Art. 8:75 Awb. Art. 2, lid 3, Besluit proceskosten bestuursrecht.

r.o. 3.3.1. Het middel richt zich tegen ‘s Hofs hiervoor in 3.2.1 vermelde oordeel met het betoog dat voor de beantwoording van de vraag of sprake is van een grond als hiervoor in 3.2.1 bedoeld niet van belang is of de Inspecteur wist dat zijn standpunt in een daartegen ingestelde procedure geen stand zou houden. Volgens het middel is daarvoor voldoende dat de Inspecteur dit objectief bezien had kunnen weten.

r.o. 3.3.2. In het arrest BNB 2007/260 is geoordeeld dat voor toekenning van een proceskostenvergoeding in afwijking van de forfaitaire bedragen van het Besluit grond bestaat indien het bestuursorgaan het verwijt treft dat het een beschikking of uitspraak geeft respectievelijk doet of in rechte handhaaft, terwijl op dat moment duidelijk is dat die beschikking of uitspraak in een daartegen ingestelde procedure geen stand zal houden.

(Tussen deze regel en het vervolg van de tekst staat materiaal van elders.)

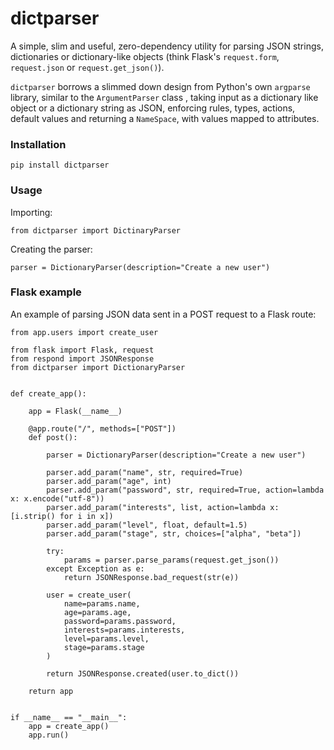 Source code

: # dictparser

A simple, slim and useful, zero-dependency utility for parsing JSON strings, dictionaries or dictionary-like objects
 (think Flask's `request.form`, `request.json` or `request.get_json()`).

`dictparser` borrows a slimmed down design from Python's own `argparse` library, similar to the `ArgumentParser` class
, taking input as a dictionary like object or a dictionary string as JSON, enforcing rules, types, actions, default
 values and returning a `NameSpace`, with values mapped to attributes.
 
### Installation

```shell script
pip install dictparser
```

### Usage

Importing:

```py3
from dictparser import DictinaryParser
```

Creating the parser:

```py3
parser = DictionaryParser(description="Create a new user")
```


### Flask example

An example of parsing JSON data sent in a POST request to a Flask route:

```py3
from app.users import create_user

from flask import Flask, request
from respond import JSONResponse
from dictparser import DictionaryParser


def create_app():

    app = Flask(__name__)

    @app.route("/", methods=["POST"])
    def post():

        parser = DictionaryParser(description="Create a new user")

        parser.add_param("name", str, required=True)
        parser.add_param("age", int)
        parser.add_param("password", str, required=True, action=lambda x: x.encode("utf-8"))
        parser.add_param("interests", list, action=lambda x: [i.strip() for i in x])
        parser.add_param("level", float, default=1.5)
        parser.add_param("stage", str, choices=["alpha", "beta"])

        try:
            params = parser.parse_params(request.get_json())
        except Exception as e:
            return JSONResponse.bad_request(str(e))

        user = create_user(
            name=params.name,
            age=params.age,
            password=params.password,
            interests=params.interests,
            level=params.level,
            stage=params.stage
        )

        return JSONResponse.created(user.to_dict())

    return app


if __name__ == "__main__":
    app = create_app()
    app.run()

```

In het door het middel bestreden oordeel ligt besloten dat de navorderingsaanslagen louter het gevolg zijn van een vergissing van administratieve aard en dat zij zonder die vergissing niet zouden zijn opgelegd. In een dergelijk geval kan de Inspecteur niet zonder meer een verwijt als hiervoor bedoeld worden gemaakt. Het middel faalt derhalve.